Testimonianza su Franco Scataglini
di Gilberto Severini , ottobre 1998

"I borghesi non hanno corpo". La frase, pronunciata col tono di una verita' palese e la voce gia' irritata per le eventuali contestazioni, la disse in una delle nostre lunghissime conversazioni dei tanti anni di amicizia. E quella frase mi pare riassuma esemplarmente lo sguardo di Franco sul mondo a cui, sostanzialmente, fu sempre coerente. In lui c'era un'ossessiva attenzione "fraterna" a chi del corpo rischiava d'essere espropriato.
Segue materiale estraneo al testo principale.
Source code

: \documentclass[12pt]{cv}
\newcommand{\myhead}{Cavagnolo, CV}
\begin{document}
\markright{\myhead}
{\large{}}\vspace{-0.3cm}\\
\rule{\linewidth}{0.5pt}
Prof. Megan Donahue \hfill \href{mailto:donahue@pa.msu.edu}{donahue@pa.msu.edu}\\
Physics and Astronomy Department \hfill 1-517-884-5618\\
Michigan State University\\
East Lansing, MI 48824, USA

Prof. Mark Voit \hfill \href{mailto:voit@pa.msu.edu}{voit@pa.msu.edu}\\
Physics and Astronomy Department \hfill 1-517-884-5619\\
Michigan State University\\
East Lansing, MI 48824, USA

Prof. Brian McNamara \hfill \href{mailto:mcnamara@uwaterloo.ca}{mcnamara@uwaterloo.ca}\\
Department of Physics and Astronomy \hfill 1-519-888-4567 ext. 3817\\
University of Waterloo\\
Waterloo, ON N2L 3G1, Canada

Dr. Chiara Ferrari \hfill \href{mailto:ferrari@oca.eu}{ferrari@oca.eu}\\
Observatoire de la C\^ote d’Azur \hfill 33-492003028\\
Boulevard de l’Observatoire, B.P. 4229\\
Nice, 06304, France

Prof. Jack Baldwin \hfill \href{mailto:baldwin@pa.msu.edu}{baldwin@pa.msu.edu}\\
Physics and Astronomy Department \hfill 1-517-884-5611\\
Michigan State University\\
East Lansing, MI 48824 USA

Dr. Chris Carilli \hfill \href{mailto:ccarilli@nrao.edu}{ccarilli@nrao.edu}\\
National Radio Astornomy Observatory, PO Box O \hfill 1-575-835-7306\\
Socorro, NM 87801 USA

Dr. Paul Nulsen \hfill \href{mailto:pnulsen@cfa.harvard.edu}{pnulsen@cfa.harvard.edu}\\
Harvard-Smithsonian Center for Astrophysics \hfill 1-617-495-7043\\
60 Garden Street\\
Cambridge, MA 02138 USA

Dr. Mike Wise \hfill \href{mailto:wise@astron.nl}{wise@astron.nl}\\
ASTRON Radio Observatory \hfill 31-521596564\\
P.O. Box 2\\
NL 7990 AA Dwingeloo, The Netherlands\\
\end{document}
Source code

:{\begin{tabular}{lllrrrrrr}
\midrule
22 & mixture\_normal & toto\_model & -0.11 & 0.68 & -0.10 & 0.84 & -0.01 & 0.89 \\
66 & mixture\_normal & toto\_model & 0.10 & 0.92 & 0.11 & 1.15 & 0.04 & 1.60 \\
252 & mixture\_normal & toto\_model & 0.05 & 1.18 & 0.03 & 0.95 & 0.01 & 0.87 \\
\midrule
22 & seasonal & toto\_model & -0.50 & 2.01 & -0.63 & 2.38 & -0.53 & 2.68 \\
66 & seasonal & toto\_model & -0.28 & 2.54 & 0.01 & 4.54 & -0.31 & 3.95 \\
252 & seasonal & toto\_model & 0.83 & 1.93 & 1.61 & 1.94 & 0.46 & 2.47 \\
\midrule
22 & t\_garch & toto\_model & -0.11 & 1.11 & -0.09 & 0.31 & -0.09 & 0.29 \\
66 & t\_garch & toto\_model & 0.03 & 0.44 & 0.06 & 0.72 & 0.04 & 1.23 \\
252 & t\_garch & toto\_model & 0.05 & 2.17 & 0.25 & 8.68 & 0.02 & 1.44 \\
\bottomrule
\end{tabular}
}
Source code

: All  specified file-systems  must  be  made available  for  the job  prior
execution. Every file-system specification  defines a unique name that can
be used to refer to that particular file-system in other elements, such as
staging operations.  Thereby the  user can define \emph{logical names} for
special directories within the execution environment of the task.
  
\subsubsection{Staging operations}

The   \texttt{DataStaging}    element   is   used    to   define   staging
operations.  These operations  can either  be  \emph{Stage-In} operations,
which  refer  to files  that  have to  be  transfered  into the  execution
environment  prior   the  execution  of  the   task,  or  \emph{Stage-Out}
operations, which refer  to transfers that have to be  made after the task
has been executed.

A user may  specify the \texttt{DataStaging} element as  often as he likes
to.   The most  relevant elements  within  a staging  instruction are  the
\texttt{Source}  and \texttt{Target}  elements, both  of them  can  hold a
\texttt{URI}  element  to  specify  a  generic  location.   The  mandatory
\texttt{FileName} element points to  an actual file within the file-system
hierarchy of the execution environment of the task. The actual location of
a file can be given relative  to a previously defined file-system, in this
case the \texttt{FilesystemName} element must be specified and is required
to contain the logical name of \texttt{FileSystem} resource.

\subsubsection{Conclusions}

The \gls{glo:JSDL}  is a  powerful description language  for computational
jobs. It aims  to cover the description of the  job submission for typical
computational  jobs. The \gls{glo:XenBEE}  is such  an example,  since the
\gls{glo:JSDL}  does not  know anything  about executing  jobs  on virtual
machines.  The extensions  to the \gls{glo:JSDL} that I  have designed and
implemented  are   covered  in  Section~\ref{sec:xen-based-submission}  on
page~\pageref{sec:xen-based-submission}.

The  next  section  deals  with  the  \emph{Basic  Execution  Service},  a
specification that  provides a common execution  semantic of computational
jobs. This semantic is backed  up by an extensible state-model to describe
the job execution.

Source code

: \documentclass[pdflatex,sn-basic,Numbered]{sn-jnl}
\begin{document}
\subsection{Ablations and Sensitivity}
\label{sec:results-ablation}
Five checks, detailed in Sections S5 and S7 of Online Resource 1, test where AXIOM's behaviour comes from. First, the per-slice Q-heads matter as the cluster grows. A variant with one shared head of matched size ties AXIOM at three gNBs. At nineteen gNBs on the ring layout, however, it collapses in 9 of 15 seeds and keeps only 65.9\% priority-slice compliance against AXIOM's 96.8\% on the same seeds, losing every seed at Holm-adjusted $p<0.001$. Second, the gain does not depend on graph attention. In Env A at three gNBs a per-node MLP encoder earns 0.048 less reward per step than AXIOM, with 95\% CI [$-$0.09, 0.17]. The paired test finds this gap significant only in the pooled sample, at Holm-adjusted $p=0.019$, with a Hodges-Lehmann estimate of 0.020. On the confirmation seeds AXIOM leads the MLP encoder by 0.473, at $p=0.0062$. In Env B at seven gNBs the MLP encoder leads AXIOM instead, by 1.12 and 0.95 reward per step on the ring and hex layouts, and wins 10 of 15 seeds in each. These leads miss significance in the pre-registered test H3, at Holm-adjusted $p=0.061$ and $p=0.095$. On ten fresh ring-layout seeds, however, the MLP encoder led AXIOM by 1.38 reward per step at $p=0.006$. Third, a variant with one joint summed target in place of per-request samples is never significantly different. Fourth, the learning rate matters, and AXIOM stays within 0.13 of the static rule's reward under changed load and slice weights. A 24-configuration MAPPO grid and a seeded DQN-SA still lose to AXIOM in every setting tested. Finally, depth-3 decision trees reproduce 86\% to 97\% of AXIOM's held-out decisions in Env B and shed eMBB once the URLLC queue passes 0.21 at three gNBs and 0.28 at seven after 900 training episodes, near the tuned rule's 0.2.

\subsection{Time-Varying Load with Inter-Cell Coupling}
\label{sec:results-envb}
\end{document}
Quando un poeta scompare e' inevitabile chiedersi che rapporto c'era tra la sua vita e la sua opera. Credo che nel caso di Scataglini si possa affermare che il rapporto era tutto in questa urgenza, mai venuta meno, di svelare il mistero dell'eros, che riteneva l'esperienza piu' importante nel destino dell'individuo, e fare irrompere sulla scena le classi subalterne, gli esclusi. Infine, nella vita di Franco, gia' all'epoca delle sue letture di Simone Weil, sia l'itinerario della passione amorosa che il dolore degli emarginati gli apparivano sotto il segno di una solenne sacralita'. Tanto che parlandone, nel grigio dei nostri lunghissimi inverni degli anni sessanta, non era inconsueto che si commuovesse sino alle lacrime.